El Gobierno de India, o quien lo suplante, ofrece últimamente plazas en su Ejército para quien desee enrolarse a correr aventuras en la tierra del pacifista Gandhi. Los interesados pueden escoger entre tierra, mar o aire, por más que estas promociones no tengan mucho sentido para el receptor del correo, si este es español. También aquí hay una tropa profesional que acaso ofrezca mejor paga que la India. Se ignora dónde está el truco, pero seguramente lo habrá.

Por desgracia para los ofertantes, son ya muy pocos los que utilizan el correo electrónico, tan popular no hace mucho. El WhatsApp y otras mensajerías instantáneas lo han sustituido ventajosamente, a tal punto que los e-mails parecen cosa de otra época, como las cartas manuscritas que se enviaban dentro de un sobre.

No deja de ser una lástima. En los tiempos -tan recientes, pero ya olvidados- del e-mail, apenas pasaba día sin que el buzón cibernético se llenase de atractivas propuestas que prometían cambiar a mejor la vida del destinatario. El receptor de estas propagandas recibía a menudo la notificación de un grueso premio de lotería en un sorteo para el que ni siquiera había comprado décimo alguno. Bastaba con enviar los datos de una cuenta en la que el remitente prometía el ingreso de la cuantiosa suma.

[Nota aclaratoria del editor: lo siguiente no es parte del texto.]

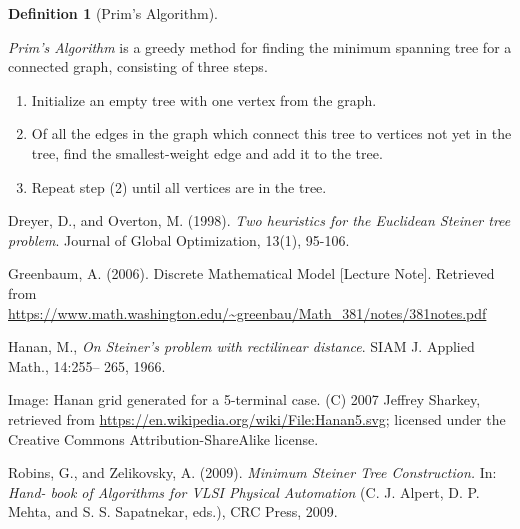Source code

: \documentclass[12pt,letterpaper]{article}
\theoremstyle{definition}\newtheorem{defn}[defncounter]{Definition}
\theoremstyle{remark}\newtheorem*{remark}{Remark}
\begin{document}
\begin{defn}[Prim's Algorithm]\label{prim_algorithm}

\emph{Prim's Algorithm} is a greedy method for finding the minimum spanning 
tree for a connected graph, consisting of three steps. 
\begin{enumerate} \item[(1)] { Initialize an empty tree with one vertex 
from the graph. } \item[(2)] { Of all the edges in the graph which connect this tree to vertices not yet in the tree, find the 
smallest-weight edge and add it to the tree. } \item[(3)] { Repeat step (2) until all vertices are in the tree. }

\end{enumerate}
\end{defn}




\begin{thebibliography}{10}
Dreyer, D., and Overton,  M. (1998). \textit{Two heuristics for the Euclidean Steiner tree problem}. Journal of Global Optimization, 13(1), 
95-106.

Greenbaum, A. (2006). Discrete Mathematical Model [Lecture Note]. Retrieved from 
\url{https://www.math.washington.edu/~greenbau/Math_381/notes/381notes.pdf}

Hanan, M., \textit{On Steiner's problem with rectilinear distance}. SIAM J. Applied Math., 14:255– 265, 1966.

Image: Hanan grid generated for a 5-terminal case. (C) 2007 Jeffrey Sharkey, retrieved from
\url{https://en.wikipedia.org/wiki/File:Hanan5.svg}; licensed under the Creative Commons Attribution-ShareAlike license.


Robins, G., and Zelikovsky, A. (2009). \textit{Minimum Steiner Tree Construction.} In: \textit{Hand-
book of Algorithms for VLSI Physical Automation} (C. J. Alpert, D. P. Mehta, and
S. S. Sapatnekar, eds.), CRC Press, 2009.

\end{thebibliography}
\end{document}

Prodigios como ese alcanzaban definitivamente la categoría de milagro cuando a cualquier usuario del correo electrónico le ofrecían unos cuantos millones de dólares -menos gastos- a cambio de facilitar su número de cuenta corriente a un ciudadano de un país de África. El donante aclaraba que su generosidad se debía a las dificultades burocráticas para dar salida a esa fortuna. Por asombroso que parezca, no faltaron gentes cándidas dispuestas a ceder su número de cuenta en el banco al desconocido que le proponía tan excelente negocio por la vía del correo.

Abundaban también las ofertas de regímenes de adelgazamiento capaces de convertir a los obesos en sílfides de magra estampa en poco más de una semana o dos. Y, lógicamente, se acumulaban en el buzón las promociones con garantía de alargamiento más o menos portentoso del tamaño del pene. Tales propuestas, que ahora siguen llegando por otros conductos de internet, sugerían -y aún sugieren- dos centímetros de estirón, que otros elevan a cuatro. Los más osados de estos comerciantes llegan a prometer al feliz usuario de su producto una trompa más grande que la del famoso Shin Chan.

La vertiginosa evolución de los inventos en materia de cibernética ha convertido al e-mail en un medio de comunicación anacrónico que ya solo parece utilizar el Gobierno indio para el reclutamiento de soldados en todo el mundo. Lo que no ha cambiado es el mercadillo de productos milagrosos y ofertas de riqueza instantánea, que ahora se asienta en las redes sociales, tan propicias a los bulos.

Son nuevas formas de los viejos trucos de feriantes, que han encontrado en la Red un modo más eficaz, universal y multitudinario de atrapar a la clientela de los buhoneros. Todo ha cambiado para que todo siga igual.